*** RECORDS PROVIDED ***
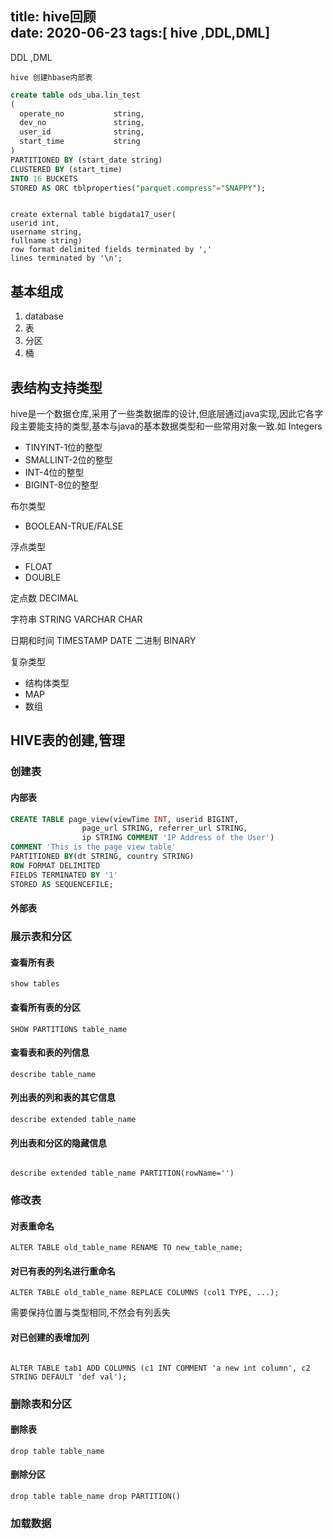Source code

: title: hive回顾   
date: 2020-06-23
tags:[ hive ,DDL,DML]
---
DDL ,DML

 <!--more-->


 `hive 创建hbase内部表`


 ```sql
 create table ods_uba.lin_test
(
   operate_no           string,
   dev_no               string,
   user_id              string,
   start_time           string
)
PARTITIONED BY (start_date string) 
 CLUSTERED BY (start_time)
 INTO 16 BUCKETS
 STORED AS ORC tblproperties("parquet.compress"="SNAPPY");

 ```



```

create external table bigdata17_user(
userid int,
username string,
fullname string)  
row format delimited fields terminated by ','   
lines terminated by '\n';

```


## 基本组成

1. database
2. 表
3. 分区
4. 桶

## 表结构支持类型
hive是一个数据仓库,采用了一些类数据库的设计,但底层通过java实现,因此它各字段主要能支持的类型,基本与java的基本数据类型和一些常用对象一致.如
 Integers
   * TINYINT-1位的整型
   * SMALLINT-2位的整型
   * INT-4位的整型
   * BIGINT-8位的整型

布尔类型
   * BOOLEAN-TRUE/FALSE

浮点类型
   * FLOAT
   * DOUBLE

定点数
   DECIMAL

字符串
   STRING
   VARCHAR
   CHAR

日期和时间
   TIMESTAMP
   DATE
二进制
   BINARY

 复杂类型
- 结构体类型
- MAP
- 数组


## HIVE表的创建,管理

### 创建表

#### 内部表

```sql
CREATE TABLE page_view(viewTime INT, userid BIGINT,
                page_url STRING, referrer_url STRING,
                ip STRING COMMENT 'IP Address of the User')
COMMENT 'This is the page view table'
PARTITIONED BY(dt STRING, country STRING)
ROW FORMAT DELIMITED
FIELDS TERMINATED BY '1'
STORED AS SEQUENCEFILE;
```


#### 外部表


### 展示表和分区

#### 查看所有表

```
show tables
```

#### 查看所有表的分区
```
SHOW PARTITIONS table_name
```

#### 查看表和表的列信息

```
describe table_name
```

#### 列出表的列和表的其它信息

```
describe extended table_name
```
#### 列出表和分区的隐藏信息

```

describe extended table_name PARTITION(rowName='')

```

### 修改表

#### 对表重命名

```
ALTER TABLE old_table_name RENAME TO new_table_name;
```
#### 对已有表的列名进行重命名

```
ALTER TABLE old_table_name REPLACE COLUMNS (col1 TYPE, ...);
```
需要保持位置与类型相同,不然会有列丢失

#### 对已创建的表增加列

```

ALTER TABLE tab1 ADD COLUMNS (c1 INT COMMENT 'a new int column', c2 STRING DEFAULT 'def val');

```
### 删除表和分区
#### 删除表

```
drop table table_name
```
#### 删除分区

``` 
drop table table_name drop PARTITION()
```

### 加载数据



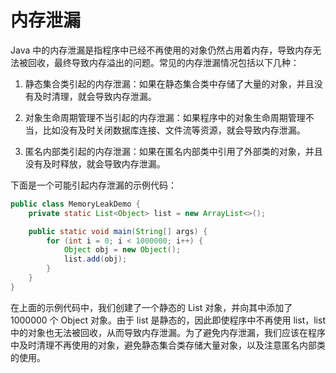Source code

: # 内存泄漏

Java 中的内存泄漏是指程序中已经不再使用的对象仍然占用着内存，导致内存无法被回收，最终导致内存溢出的问题。常见的内存泄漏情况包括以下几种：

1. 静态集合类引起的内存泄漏：如果在静态集合类中存储了大量的对象，并且没有及时清理，就会导致内存泄漏。

2. 对象生命周期管理不当引起的内存泄漏：如果程序中的对象生命周期管理不当，比如没有及时关闭数据库连接、文件流等资源，就会导致内存泄漏。

3. 匿名内部类引起的内存泄漏：如果在匿名内部类中引用了外部类的对象，并且没有及时释放，就会导致内存泄漏。

下面是一个可能引起内存泄漏的示例代码：

```java
public class MemoryLeakDemo {
    private static List<Object> list = new ArrayList<>();

    public static void main(String[] args) {
        for (int i = 0; i < 1000000; i++) {
            Object obj = new Object();
            list.add(obj);
        }
    }
}
```

在上面的示例代码中，我们创建了一个静态的 List 对象，并向其中添加了 1000000 个 Object 对象。由于 list 是静态的，因此即使程序中不再使用 list，list 中的对象也无法被回收，从而导致内存泄漏。为了避免内存泄漏，我们应该在程序中及时清理不再使用的对象，避免静态集合类存储大量对象，以及注意匿名内部类的使用。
*** End of RECORDS PROVIDED ***
=== INSTRUCTIONS FOR THE TASK ===
Could you transcribe every entry above exactly, leaving out the images?

=== RESULT BELOW ===
Source code

: title: hive回顾   
date: 2020-06-23
tags:[ hive ,DDL,DML]
---
DDL ,DML

 <!--more-->


 `hive 创建hbase内部表`


 ```sql
 create table ods_uba.lin_test
(
   operate_no           string,
   dev_no               string,
   user_id              string,
   start_time           string
)
PARTITIONED BY (start_date string) 
 CLUSTERED BY (start_time)
 INTO 16 BUCKETS
 STORED AS ORC tblproperties("parquet.compress"="SNAPPY");

 ```



```

create external table bigdata17_user(
userid int,
username string,
fullname string)  
row format delimited fields terminated by ','   
lines terminated by '\n';

```


## 基本组成

1. database
2. 表
3. 分区
4. 桶

## 表结构支持类型
hive是一个数据仓库,采用了一些类数据库的设计,但底层通过java实现,因此它各字段主要能支持的类型,基本与java的基本数据类型和一些常用对象一致.如
 Integers
   * TINYINT-1位的整型
   * SMALLINT-2位的整型
   * INT-4位的整型
   * BIGINT-8位的整型

布尔类型
   * BOOLEAN-TRUE/FALSE

浮点类型
   * FLOAT
   * DOUBLE

定点数
   DECIMAL

字符串
   STRING
   VARCHAR
   CHAR

日期和时间
   TIMESTAMP
   DATE
二进制
   BINARY

 复杂类型
- 结构体类型
- MAP
- 数组


## HIVE表的创建,管理

### 创建表

#### 内部表

```sql
CREATE TABLE page_view(viewTime INT, userid BIGINT,
                page_url STRING, referrer_url STRING,
                ip STRING COMMENT 'IP Address of the User')
COMMENT 'This is the page view table'
PARTITIONED BY(dt STRING, country STRING)
ROW FORMAT DELIMITED
FIELDS TERMINATED BY '1'
STORED AS SEQUENCEFILE;
```


#### 外部表


### 展示表和分区

#### 查看所有表

```
show tables
```

#### 查看所有表的分区
```
SHOW PARTITIONS table_name
```

#### 查看表和表的列信息

```
describe table_name
```

#### 列出表的列和表的其它信息

```
describe extended table_name
```
#### 列出表和分区的隐藏信息

```

describe extended table_name PARTITION(rowName='')

```

### 修改表

#### 对表重命名

```
ALTER TABLE old_table_name RENAME TO new_table_name;
```
#### 对已有表的列名进行重命名

```
ALTER TABLE old_table_name REPLACE COLUMNS (col1 TYPE, ...);
```
需要保持位置与类型相同,不然会有列丢失

#### 对已创建的表增加列

```

ALTER TABLE tab1 ADD COLUMNS (c1 INT COMMENT 'a new int column', c2 STRING DEFAULT 'def val');

```
### 删除表和分区
#### 删除表

```
drop table table_name
```
#### 删除分区

``` 
drop table table_name drop PARTITION()
```

### 加载数据



Source code

: # 内存泄漏

Java 中的内存泄漏是指程序中已经不再使用的对象仍然占用着内存，导致内存无法被回收，最终导致内存溢出的问题。常见的内存泄漏情况包括以下几种：

1. 静态集合类引起的内存泄漏：如果在静态集合类中存储了大量的对象，并且没有及时清理，就会导致内存泄漏。

2. 对象生命周期管理不当引起的内存泄漏：如果程序中的对象生命周期管理不当，比如没有及时关闭数据库连接、文件流等资源，就会导致内存泄漏。

3. 匿名内部类引起的内存泄漏：如果在匿名内部类中引用了外部类的对象，并且没有及时释放，就会导致内存泄漏。

下面是一个可能引起内存泄漏的示例代码：

```java
public class MemoryLeakDemo {
    private static List<Object> list = new ArrayList<>();

    public static void main(String[] args) {
        for (int i = 0; i < 1000000; i++) {
            Object obj = new Object();
            list.add(obj);
        }
    }
}
```

在上面的示例代码中，我们创建了一个静态的 List 对象，并向其中添加了 1000000 个 Object 对象。由于 list 是静态的，因此即使程序中不再使用 list，list 中的对象也无法被回收，从而导致内存泄漏。为了避免内存泄漏，我们应该在程序中及时清理不再使用的对象，避免静态集合类存储大量对象，以及注意匿名内部类的使用。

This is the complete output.